### Work instruction:
Filter on the word "Command": copy each matching line from the listing below.

### Data for analysis:
----------
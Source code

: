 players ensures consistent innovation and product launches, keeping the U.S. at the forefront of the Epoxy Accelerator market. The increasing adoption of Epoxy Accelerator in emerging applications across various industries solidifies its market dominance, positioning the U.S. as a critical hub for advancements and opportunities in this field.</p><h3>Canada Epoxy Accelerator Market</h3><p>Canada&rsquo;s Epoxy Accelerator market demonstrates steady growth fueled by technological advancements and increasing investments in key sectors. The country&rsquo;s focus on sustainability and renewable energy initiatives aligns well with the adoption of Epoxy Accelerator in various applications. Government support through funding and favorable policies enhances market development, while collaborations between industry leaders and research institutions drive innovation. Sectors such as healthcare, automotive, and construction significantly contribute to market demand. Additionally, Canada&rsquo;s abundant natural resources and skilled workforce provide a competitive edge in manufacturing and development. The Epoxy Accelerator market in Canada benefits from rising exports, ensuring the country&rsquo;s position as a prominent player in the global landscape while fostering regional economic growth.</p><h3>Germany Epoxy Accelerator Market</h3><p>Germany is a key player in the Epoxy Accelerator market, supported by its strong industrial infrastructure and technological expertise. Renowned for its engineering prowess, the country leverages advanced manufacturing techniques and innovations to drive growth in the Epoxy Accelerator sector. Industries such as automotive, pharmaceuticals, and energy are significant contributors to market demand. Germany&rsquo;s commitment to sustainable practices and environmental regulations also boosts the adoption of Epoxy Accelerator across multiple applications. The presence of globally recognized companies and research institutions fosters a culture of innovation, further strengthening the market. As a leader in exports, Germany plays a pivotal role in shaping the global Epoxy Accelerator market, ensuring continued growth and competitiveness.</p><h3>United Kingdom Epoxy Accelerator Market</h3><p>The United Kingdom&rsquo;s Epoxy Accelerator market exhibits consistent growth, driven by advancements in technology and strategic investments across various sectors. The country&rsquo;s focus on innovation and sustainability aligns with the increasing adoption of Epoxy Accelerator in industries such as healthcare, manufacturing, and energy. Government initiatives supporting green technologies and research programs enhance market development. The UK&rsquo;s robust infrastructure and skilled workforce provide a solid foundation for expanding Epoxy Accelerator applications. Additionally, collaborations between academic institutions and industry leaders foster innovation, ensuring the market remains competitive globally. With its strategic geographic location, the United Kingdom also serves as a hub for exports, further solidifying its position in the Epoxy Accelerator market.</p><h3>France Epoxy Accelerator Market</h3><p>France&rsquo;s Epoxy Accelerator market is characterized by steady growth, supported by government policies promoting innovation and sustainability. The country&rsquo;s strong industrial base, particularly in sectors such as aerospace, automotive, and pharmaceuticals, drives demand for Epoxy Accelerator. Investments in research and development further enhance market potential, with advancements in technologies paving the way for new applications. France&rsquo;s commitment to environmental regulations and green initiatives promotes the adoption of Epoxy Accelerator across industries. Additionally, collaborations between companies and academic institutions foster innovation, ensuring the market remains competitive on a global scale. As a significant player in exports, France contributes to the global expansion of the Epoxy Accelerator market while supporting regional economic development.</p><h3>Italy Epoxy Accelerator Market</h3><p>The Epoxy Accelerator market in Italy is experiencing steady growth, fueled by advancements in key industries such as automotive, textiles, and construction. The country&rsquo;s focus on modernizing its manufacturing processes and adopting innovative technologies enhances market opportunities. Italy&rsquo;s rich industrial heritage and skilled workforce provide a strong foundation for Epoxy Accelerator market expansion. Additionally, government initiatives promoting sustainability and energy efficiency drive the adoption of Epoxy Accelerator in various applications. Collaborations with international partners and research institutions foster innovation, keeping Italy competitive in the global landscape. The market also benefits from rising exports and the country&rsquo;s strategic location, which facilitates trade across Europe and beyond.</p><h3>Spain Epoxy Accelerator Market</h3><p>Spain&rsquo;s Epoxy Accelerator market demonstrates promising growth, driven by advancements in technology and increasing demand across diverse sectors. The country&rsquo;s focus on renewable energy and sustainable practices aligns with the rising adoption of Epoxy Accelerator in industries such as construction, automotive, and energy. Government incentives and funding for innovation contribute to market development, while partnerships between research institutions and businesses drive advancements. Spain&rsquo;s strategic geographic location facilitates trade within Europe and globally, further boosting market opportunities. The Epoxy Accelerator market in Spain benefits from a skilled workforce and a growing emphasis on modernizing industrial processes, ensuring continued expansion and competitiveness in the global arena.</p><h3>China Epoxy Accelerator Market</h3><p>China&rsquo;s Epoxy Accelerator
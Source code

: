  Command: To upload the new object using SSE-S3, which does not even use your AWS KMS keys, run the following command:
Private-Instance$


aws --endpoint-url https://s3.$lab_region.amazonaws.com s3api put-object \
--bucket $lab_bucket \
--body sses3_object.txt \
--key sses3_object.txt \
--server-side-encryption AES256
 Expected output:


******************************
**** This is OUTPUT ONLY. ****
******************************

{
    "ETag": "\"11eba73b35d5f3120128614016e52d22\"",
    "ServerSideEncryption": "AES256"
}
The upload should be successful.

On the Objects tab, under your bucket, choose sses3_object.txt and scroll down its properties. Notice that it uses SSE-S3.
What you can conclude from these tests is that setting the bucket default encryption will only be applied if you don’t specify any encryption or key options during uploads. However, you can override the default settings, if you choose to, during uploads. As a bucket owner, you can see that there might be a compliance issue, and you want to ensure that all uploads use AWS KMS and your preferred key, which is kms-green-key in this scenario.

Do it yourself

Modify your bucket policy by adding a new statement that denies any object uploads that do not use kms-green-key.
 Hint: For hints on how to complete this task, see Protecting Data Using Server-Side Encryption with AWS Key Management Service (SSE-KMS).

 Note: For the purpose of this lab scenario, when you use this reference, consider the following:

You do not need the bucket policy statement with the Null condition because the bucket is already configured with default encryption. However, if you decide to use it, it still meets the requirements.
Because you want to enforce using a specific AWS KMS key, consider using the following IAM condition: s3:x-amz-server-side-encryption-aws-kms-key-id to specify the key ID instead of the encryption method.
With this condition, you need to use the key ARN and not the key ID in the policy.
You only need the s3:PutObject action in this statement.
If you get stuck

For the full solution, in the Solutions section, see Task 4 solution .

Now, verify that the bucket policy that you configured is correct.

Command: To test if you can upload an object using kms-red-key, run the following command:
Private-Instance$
----------
### Answer below:
:  Command: To upload the new object using SSE-S3, which does not even use your AWS KMS keys, run the following command:
Command: To test if you can upload an object using kms-red-key, run the following command:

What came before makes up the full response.